Required work —
All lines of the listing that contain "cantidad" should be shown in full.

= Beginning of Section =

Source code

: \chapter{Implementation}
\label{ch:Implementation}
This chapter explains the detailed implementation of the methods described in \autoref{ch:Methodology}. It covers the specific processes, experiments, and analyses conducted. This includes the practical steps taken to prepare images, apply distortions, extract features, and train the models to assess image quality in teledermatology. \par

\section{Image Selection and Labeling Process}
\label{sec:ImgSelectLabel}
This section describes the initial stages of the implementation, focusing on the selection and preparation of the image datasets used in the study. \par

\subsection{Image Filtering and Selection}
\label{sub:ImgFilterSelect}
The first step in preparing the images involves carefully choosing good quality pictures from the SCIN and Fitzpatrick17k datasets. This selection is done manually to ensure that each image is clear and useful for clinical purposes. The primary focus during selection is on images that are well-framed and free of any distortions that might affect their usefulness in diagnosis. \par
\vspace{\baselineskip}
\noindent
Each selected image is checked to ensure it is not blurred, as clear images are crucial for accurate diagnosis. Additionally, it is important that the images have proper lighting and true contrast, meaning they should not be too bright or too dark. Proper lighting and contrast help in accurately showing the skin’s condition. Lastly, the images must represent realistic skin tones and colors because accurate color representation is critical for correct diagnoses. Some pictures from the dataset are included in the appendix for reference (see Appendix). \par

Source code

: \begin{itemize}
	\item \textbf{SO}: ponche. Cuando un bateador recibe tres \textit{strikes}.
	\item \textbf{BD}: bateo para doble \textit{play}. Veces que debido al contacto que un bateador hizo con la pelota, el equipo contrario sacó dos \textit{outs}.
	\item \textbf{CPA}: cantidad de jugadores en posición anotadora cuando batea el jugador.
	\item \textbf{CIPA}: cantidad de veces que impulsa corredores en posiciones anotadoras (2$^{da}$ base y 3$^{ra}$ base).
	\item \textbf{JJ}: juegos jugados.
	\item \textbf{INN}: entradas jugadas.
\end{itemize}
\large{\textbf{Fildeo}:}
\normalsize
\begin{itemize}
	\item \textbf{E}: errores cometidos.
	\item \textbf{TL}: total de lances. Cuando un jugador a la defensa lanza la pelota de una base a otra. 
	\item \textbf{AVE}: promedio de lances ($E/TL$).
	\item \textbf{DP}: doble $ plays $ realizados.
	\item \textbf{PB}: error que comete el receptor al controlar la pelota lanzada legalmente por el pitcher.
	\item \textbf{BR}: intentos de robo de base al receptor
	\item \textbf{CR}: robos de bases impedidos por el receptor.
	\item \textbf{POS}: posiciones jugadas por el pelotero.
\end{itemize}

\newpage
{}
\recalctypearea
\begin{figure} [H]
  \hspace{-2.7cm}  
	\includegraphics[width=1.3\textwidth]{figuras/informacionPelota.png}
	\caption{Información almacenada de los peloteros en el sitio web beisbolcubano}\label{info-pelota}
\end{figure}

= End of Section =
= Beginning of Section =

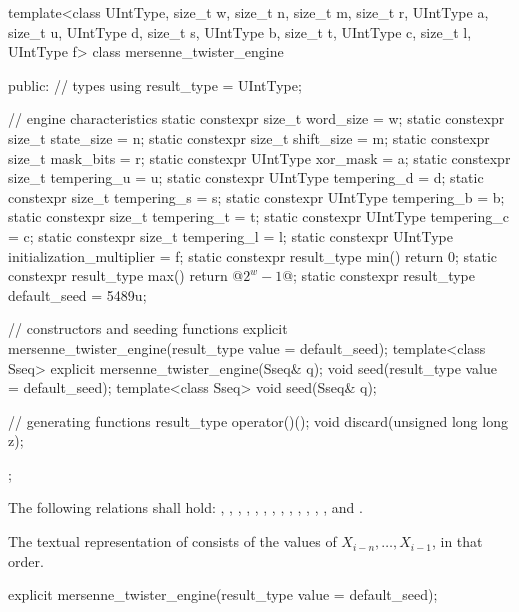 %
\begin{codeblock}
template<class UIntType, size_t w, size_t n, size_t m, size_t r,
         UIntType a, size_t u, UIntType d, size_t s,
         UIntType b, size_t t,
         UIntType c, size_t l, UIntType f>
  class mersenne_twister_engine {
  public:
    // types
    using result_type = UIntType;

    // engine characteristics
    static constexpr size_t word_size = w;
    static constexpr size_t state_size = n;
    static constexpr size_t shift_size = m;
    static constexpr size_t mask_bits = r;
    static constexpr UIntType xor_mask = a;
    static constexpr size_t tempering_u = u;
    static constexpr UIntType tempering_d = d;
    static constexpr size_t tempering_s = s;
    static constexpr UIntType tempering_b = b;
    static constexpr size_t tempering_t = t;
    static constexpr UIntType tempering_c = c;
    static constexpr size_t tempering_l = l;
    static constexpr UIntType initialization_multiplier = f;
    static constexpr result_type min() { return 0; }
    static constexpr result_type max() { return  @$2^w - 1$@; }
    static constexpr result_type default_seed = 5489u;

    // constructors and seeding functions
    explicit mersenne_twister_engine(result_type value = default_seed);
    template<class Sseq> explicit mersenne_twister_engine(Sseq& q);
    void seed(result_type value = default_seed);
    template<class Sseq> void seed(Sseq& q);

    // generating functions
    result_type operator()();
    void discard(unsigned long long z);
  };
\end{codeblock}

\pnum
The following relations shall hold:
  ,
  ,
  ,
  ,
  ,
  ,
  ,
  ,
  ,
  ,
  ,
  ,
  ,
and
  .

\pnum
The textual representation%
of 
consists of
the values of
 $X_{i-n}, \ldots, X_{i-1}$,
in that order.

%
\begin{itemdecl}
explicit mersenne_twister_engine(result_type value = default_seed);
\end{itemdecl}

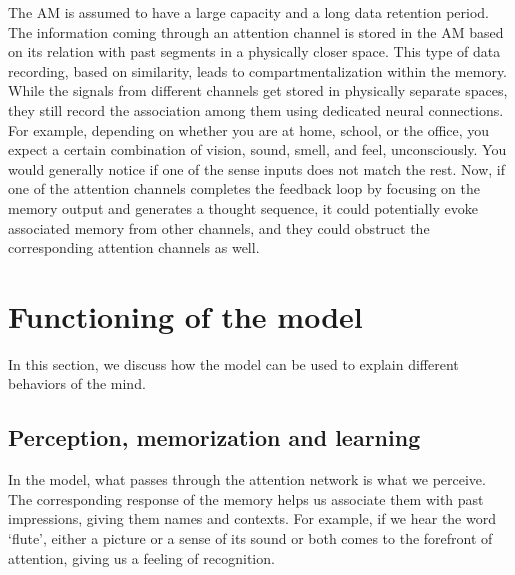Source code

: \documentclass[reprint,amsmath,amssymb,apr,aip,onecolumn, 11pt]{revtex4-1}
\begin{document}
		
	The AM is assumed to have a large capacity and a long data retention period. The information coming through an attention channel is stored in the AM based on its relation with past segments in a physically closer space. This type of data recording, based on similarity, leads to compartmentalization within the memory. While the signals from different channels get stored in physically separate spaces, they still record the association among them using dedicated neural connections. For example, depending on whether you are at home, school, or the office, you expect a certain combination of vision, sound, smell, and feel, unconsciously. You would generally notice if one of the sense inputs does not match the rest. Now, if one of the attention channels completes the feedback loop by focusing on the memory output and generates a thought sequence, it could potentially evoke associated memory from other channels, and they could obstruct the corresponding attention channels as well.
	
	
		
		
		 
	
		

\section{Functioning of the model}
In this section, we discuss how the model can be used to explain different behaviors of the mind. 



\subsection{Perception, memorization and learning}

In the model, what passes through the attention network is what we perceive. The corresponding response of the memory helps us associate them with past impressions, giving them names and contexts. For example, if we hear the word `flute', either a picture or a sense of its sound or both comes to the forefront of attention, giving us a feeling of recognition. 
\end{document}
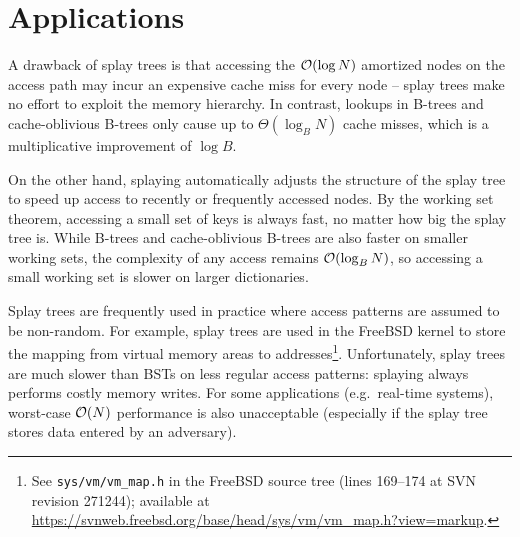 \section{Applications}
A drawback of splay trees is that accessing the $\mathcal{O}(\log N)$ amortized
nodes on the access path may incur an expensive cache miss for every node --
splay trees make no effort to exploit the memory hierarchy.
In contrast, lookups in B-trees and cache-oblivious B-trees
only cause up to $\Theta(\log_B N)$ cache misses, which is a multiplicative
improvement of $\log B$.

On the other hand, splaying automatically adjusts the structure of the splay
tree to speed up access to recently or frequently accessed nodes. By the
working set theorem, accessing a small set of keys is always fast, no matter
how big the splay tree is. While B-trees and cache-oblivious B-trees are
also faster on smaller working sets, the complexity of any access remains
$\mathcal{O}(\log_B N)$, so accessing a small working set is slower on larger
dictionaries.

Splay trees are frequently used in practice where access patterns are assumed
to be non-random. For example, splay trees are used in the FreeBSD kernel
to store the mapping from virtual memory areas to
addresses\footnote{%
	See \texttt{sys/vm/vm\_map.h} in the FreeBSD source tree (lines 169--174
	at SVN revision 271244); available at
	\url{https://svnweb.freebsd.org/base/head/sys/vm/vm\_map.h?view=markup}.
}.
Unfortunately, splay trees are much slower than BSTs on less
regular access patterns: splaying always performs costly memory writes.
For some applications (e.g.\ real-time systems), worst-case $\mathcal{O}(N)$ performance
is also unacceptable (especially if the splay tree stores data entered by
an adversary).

= End of Section =
= Beginning of Section =

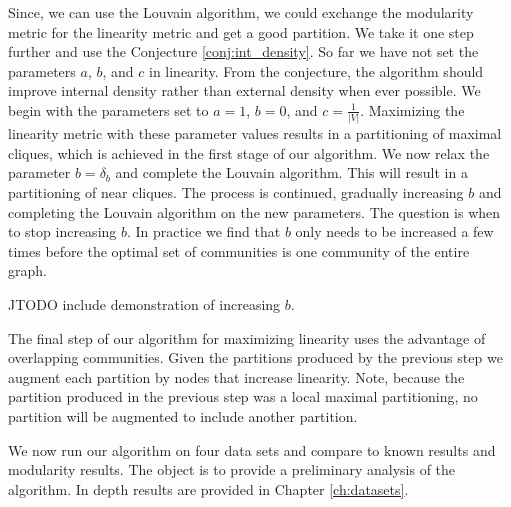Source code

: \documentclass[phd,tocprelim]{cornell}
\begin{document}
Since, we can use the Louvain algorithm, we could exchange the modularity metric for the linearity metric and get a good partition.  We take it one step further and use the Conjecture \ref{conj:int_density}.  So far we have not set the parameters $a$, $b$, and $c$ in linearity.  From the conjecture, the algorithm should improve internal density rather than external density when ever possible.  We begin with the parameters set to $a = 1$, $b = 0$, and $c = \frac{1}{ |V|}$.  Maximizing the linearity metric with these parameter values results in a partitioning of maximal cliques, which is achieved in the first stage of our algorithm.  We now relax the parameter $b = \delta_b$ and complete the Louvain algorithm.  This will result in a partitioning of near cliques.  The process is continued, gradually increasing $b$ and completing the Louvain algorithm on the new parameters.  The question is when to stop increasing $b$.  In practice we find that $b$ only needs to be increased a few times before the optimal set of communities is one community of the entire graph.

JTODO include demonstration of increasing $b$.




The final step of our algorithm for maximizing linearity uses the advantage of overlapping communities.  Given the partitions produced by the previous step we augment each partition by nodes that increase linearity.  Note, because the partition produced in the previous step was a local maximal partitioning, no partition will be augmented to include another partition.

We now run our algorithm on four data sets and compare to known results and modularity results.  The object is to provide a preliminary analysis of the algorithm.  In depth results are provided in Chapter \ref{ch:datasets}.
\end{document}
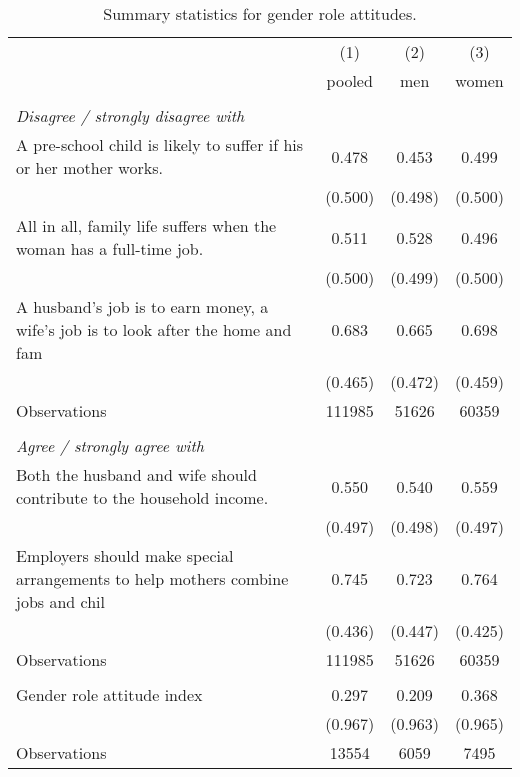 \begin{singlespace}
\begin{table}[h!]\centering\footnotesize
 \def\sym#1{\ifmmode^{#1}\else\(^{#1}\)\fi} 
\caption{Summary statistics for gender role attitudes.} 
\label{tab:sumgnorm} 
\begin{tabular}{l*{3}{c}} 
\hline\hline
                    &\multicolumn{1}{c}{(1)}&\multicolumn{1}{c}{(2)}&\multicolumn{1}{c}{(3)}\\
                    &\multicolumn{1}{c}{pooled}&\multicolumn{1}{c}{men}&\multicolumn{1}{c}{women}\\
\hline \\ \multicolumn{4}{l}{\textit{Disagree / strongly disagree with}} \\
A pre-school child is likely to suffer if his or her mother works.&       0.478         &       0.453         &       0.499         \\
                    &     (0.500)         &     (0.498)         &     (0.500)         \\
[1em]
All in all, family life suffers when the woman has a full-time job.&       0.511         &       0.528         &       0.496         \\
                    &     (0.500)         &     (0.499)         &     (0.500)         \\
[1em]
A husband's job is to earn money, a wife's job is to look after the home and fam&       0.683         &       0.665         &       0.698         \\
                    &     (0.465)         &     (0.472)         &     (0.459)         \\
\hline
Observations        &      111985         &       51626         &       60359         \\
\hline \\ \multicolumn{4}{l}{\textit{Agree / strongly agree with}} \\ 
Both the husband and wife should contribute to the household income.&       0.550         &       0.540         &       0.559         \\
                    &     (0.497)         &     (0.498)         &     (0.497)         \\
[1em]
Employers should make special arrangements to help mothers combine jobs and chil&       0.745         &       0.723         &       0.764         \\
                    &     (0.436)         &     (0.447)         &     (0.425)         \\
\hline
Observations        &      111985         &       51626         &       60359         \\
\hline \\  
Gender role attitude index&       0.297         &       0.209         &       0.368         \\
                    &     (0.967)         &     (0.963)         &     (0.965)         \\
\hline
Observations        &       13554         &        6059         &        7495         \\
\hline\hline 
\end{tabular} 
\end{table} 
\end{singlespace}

= End of Section =

Exercise response —
	\item \textbf{CPA}: cantidad de jugadores en posición anotadora cuando batea el jugador.
	\item \textbf{CIPA}: cantidad de veces que impulsa corredores en posiciones anotadoras (2$^{da}$ base y 3$^{ra}$ base).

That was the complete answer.